§ **What is expected**:
Return all lines from the listing below in which the string "standard" occurs.

§ **Source data**:
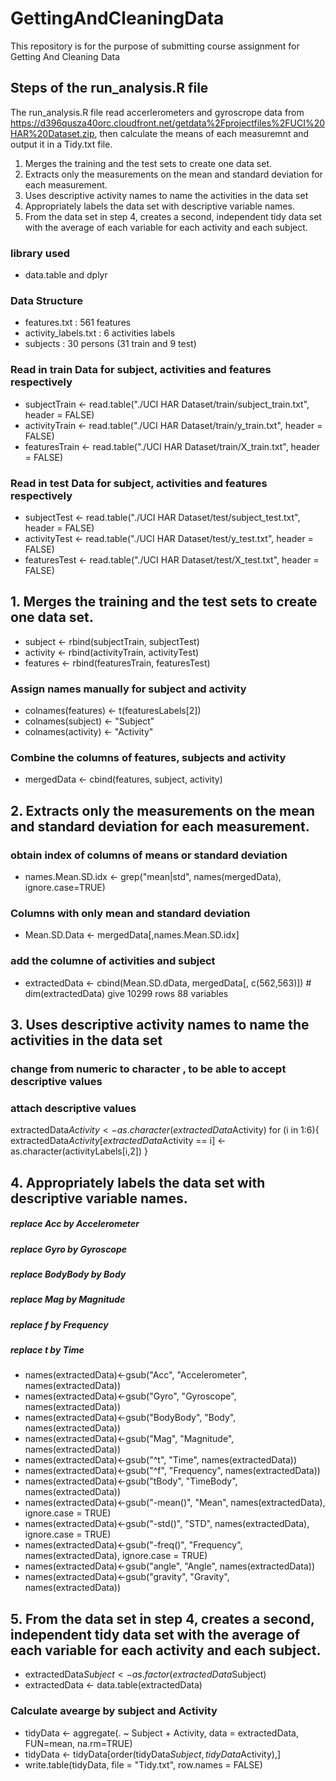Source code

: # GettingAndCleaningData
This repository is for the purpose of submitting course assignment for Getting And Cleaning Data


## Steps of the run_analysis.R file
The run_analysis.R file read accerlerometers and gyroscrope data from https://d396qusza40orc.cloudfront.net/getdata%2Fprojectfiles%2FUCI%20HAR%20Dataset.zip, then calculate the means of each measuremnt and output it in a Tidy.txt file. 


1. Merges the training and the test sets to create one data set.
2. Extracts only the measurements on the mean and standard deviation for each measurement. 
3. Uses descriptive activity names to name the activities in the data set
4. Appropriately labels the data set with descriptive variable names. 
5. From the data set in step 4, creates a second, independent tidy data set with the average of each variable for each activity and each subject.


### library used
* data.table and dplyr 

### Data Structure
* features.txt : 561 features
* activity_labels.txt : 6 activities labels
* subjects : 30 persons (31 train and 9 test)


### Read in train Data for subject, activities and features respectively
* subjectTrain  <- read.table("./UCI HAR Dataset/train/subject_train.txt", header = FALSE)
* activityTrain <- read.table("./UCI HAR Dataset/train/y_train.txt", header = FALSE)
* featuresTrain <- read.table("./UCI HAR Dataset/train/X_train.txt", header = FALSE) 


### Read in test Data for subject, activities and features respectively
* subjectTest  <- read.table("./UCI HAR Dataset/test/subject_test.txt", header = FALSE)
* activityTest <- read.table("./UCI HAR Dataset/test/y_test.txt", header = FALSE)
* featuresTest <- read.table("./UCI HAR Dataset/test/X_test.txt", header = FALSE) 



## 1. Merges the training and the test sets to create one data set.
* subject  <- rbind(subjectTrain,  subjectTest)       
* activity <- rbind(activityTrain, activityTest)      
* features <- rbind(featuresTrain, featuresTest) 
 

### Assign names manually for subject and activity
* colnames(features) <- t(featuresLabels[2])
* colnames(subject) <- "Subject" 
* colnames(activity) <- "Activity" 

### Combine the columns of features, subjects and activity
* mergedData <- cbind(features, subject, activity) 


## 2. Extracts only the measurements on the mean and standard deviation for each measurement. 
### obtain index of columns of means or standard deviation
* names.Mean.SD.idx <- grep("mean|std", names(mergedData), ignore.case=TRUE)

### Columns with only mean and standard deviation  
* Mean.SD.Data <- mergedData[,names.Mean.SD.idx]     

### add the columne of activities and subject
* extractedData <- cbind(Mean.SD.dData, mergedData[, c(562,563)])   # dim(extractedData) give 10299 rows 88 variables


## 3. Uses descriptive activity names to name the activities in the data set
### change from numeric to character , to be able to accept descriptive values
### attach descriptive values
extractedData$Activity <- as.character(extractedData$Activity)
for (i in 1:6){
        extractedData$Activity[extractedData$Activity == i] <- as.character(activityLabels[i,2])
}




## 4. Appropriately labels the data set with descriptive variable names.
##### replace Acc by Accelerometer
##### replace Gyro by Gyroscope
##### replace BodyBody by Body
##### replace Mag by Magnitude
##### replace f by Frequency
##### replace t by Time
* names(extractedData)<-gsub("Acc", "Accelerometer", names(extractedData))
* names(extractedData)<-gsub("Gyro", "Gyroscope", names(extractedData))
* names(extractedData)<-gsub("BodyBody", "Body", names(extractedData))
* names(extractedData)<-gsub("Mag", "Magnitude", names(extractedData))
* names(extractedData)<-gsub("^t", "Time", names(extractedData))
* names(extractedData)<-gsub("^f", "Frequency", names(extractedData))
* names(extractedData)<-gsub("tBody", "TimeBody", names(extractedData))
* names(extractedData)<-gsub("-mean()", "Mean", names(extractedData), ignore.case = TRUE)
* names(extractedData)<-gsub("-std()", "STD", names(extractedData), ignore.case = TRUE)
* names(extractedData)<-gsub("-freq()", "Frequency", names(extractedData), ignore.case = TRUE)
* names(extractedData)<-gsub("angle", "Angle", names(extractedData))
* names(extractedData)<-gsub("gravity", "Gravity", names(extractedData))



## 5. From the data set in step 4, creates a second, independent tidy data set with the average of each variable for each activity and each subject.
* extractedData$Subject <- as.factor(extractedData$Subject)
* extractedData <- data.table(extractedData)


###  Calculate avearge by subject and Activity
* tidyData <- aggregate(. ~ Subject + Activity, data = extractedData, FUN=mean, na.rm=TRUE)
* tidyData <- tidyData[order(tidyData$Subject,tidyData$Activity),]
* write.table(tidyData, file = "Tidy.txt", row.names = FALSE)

§ **Result of this exercise**:
2. Extracts only the measurements on the mean and standard deviation for each measurement. 
## 2. Extracts only the measurements on the mean and standard deviation for each measurement. 
### obtain index of columns of means or standard deviation
### Columns with only mean and standard deviation  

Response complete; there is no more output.